TO DO: In the data, find the word "creating" and copy out every line that has it.

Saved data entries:
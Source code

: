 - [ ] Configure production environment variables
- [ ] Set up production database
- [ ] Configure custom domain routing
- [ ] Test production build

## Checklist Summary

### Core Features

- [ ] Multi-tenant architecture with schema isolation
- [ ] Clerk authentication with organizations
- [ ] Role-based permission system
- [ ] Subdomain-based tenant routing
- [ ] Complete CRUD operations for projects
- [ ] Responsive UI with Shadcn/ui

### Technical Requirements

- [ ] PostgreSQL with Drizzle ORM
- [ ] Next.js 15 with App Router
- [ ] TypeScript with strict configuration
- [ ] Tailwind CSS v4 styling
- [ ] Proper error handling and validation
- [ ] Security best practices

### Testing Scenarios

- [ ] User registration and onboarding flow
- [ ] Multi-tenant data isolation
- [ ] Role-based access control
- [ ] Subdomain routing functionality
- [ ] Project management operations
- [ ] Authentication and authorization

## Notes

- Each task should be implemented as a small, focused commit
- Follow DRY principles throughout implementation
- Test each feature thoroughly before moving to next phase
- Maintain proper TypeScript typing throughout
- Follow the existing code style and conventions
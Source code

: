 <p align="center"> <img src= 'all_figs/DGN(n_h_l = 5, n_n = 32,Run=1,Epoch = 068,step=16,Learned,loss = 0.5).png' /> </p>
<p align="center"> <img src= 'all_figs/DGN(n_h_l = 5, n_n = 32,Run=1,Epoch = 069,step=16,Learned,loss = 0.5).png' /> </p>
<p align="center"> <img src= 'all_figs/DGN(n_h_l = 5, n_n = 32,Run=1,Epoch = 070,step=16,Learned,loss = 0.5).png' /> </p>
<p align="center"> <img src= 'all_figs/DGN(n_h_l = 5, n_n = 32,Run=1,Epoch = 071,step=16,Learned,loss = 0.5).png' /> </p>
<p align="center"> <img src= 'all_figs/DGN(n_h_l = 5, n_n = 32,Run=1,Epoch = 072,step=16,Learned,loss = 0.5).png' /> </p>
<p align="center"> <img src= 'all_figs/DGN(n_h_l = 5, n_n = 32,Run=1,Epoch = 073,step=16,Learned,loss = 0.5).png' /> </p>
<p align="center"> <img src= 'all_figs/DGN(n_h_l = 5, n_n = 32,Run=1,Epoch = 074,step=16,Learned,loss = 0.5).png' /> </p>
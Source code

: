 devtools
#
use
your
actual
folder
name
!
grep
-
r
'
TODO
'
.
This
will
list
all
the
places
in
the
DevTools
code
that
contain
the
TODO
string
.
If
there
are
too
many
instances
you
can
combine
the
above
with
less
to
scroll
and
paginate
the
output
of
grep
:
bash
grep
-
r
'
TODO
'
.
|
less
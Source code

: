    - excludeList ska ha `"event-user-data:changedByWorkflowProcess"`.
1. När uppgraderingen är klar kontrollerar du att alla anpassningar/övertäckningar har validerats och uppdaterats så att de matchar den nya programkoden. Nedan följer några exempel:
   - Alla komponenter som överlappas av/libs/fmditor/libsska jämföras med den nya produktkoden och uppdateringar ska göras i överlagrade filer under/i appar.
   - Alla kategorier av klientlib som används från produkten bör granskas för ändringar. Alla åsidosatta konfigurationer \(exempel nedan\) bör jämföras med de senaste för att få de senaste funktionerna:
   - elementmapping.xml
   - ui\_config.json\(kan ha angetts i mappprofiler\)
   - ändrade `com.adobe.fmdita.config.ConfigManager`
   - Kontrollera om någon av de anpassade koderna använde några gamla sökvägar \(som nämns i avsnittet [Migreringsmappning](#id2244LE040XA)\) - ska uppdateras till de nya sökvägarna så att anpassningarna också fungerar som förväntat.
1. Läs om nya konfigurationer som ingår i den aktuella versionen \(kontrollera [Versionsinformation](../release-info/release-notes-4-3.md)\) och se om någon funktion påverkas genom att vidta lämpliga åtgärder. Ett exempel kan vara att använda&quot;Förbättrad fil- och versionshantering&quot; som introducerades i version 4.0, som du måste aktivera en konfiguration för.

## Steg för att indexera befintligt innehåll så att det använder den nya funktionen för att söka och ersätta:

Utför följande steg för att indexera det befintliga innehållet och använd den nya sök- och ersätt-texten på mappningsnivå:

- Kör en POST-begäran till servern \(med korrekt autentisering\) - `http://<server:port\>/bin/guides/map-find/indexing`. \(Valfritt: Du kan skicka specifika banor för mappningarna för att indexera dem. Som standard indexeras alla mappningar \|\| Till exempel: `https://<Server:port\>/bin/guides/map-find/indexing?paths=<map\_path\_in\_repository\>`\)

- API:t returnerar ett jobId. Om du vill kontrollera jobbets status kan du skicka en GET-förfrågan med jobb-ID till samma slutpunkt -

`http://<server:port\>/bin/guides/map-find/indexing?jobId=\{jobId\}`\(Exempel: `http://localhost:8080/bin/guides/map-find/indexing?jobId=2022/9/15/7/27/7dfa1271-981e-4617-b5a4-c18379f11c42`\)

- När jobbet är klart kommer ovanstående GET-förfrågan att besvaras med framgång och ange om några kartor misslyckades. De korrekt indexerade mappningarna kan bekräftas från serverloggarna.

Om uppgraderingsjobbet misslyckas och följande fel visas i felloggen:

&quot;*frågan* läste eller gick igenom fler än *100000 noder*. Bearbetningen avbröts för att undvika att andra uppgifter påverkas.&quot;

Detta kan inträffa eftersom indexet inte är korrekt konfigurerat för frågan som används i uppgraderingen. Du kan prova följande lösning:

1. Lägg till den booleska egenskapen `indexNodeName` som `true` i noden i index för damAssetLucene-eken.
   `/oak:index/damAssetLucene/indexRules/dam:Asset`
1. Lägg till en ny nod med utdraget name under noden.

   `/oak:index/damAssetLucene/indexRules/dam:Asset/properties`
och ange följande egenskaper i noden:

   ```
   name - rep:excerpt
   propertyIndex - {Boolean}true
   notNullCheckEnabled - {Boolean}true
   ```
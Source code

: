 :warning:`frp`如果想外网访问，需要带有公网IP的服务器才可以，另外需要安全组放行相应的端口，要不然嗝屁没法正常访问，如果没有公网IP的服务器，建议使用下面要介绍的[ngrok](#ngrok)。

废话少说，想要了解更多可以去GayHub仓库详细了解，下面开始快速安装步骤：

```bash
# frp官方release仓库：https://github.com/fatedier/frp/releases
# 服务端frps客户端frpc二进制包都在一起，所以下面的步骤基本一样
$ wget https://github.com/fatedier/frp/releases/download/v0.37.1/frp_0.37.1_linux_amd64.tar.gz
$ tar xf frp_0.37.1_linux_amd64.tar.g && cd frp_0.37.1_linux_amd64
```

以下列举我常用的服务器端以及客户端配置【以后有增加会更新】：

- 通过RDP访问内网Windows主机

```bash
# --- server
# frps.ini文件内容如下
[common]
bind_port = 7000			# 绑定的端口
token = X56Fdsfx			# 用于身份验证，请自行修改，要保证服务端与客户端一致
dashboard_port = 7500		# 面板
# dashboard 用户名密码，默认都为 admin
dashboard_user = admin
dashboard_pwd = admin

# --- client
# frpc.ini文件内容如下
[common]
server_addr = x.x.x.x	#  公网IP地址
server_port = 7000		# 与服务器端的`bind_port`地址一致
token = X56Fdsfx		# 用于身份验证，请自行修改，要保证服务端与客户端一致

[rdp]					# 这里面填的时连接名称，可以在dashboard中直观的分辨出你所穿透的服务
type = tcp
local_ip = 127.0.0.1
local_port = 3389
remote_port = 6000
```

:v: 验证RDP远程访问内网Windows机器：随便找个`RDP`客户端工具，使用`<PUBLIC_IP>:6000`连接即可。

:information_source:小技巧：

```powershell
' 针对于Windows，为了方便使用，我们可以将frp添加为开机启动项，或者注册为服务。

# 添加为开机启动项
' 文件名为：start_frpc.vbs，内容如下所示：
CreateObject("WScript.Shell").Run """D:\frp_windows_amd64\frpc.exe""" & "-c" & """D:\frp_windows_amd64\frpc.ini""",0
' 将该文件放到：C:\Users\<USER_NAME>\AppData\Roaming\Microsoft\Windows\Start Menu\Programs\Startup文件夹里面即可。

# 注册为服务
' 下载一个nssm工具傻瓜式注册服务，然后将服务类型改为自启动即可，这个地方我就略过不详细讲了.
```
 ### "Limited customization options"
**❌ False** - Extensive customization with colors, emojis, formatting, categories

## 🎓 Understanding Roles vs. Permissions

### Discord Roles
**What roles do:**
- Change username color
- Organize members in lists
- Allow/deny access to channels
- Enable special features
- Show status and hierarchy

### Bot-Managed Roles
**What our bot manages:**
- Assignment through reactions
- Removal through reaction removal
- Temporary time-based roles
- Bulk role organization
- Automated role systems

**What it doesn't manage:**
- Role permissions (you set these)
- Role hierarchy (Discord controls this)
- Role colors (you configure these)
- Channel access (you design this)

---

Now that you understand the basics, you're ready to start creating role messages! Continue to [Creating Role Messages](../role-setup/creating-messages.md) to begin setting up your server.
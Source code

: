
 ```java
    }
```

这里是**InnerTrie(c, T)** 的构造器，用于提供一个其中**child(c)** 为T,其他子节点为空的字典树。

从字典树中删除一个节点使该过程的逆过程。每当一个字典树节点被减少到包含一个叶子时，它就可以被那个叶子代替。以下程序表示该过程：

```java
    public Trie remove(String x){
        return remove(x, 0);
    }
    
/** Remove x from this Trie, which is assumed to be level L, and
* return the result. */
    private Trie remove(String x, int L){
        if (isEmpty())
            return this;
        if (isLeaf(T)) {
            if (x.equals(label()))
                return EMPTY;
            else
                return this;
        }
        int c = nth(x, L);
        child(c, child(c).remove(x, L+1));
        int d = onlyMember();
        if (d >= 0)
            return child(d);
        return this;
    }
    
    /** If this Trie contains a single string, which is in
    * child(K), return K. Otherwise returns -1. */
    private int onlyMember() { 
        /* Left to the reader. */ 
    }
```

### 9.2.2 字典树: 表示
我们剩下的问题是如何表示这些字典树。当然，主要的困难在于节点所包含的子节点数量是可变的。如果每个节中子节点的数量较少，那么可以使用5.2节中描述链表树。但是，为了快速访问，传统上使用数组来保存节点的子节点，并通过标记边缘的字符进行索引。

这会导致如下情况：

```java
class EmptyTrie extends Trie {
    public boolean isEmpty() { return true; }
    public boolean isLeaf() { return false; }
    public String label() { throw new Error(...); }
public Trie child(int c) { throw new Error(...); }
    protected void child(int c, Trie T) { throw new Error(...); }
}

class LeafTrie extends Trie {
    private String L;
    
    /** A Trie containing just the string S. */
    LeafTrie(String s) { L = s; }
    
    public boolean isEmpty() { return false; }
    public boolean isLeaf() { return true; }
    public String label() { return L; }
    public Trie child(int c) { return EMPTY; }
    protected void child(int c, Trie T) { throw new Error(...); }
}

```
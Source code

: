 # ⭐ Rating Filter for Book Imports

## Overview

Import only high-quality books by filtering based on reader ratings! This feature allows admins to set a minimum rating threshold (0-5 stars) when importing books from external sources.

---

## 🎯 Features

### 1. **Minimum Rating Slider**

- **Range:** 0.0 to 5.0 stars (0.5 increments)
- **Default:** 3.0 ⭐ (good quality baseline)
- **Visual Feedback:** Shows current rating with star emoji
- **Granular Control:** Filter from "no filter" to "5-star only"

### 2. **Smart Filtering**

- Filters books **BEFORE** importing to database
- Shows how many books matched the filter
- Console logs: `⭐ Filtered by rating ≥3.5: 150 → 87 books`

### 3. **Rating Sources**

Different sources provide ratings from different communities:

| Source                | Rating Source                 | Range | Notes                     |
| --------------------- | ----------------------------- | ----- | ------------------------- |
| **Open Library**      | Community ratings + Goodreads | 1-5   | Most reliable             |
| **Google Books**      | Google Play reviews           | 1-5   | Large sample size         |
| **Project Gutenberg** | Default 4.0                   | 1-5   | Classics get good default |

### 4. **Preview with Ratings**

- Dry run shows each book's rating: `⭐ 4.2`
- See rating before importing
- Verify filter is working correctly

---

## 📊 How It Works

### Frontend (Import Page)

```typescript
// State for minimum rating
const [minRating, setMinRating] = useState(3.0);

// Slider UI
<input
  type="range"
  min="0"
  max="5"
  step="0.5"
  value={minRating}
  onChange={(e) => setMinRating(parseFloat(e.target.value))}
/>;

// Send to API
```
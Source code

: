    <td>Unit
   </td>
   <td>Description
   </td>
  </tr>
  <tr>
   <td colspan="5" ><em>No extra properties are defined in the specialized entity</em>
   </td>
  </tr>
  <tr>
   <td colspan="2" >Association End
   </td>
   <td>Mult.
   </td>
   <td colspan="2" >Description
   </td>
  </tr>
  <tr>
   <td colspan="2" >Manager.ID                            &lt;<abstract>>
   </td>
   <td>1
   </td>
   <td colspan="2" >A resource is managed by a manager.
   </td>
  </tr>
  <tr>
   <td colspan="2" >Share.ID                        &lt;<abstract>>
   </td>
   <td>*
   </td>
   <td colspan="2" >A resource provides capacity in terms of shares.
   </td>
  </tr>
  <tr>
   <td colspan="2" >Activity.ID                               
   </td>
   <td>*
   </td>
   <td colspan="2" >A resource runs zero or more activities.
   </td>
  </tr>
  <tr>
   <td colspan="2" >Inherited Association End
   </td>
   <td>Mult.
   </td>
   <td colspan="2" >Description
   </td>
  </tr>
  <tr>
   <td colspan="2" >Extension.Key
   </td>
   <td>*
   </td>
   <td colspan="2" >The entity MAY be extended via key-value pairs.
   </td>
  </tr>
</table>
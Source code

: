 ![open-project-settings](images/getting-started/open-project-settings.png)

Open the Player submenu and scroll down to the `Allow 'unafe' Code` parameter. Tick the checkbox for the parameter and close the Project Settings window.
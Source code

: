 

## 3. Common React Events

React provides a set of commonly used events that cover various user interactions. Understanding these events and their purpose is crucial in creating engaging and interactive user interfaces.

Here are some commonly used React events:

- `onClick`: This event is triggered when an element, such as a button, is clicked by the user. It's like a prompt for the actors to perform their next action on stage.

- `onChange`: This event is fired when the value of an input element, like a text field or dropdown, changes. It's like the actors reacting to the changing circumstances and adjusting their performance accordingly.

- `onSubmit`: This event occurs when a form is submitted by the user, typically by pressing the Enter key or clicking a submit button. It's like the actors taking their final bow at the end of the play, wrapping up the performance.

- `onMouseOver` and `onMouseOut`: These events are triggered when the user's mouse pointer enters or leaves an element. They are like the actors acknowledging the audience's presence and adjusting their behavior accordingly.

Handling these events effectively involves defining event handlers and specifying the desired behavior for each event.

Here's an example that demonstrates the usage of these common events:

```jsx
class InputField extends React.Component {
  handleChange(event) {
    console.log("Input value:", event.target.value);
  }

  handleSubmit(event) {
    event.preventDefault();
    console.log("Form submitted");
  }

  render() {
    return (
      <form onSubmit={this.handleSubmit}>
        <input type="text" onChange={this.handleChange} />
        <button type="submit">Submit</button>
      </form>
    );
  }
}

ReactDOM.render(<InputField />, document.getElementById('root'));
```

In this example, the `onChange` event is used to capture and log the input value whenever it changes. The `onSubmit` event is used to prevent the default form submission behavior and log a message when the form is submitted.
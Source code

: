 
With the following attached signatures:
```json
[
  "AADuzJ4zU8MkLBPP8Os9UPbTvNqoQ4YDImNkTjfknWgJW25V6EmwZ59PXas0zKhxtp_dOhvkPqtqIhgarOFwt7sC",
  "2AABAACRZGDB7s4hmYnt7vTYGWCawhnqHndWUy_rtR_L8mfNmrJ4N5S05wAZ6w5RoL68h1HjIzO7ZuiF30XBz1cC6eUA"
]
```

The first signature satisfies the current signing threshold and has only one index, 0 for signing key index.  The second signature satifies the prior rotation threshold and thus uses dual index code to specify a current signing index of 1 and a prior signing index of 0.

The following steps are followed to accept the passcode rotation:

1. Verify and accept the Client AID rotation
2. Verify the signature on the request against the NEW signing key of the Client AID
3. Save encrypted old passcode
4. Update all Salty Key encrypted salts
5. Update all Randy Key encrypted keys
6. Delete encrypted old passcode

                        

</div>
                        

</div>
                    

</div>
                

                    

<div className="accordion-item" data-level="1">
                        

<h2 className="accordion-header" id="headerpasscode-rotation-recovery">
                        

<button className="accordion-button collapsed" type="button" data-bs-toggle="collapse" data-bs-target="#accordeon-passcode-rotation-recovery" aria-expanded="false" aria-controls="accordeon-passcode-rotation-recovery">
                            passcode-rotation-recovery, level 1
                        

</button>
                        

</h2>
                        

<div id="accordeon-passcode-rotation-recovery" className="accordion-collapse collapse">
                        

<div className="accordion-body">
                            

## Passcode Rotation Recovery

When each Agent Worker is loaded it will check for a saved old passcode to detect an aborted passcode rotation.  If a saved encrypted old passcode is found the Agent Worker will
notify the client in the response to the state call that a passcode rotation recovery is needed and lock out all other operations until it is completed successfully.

TASK RESPONSE:
Now that you understand the basics, you're ready to start creating role messages! Continue to [Creating Role Messages](../role-setup/creating-messages.md) to begin setting up your server.
React provides a set of commonly used events that cover various user interactions. Understanding these events and their purpose is crucial in creating engaging and interactive user interfaces.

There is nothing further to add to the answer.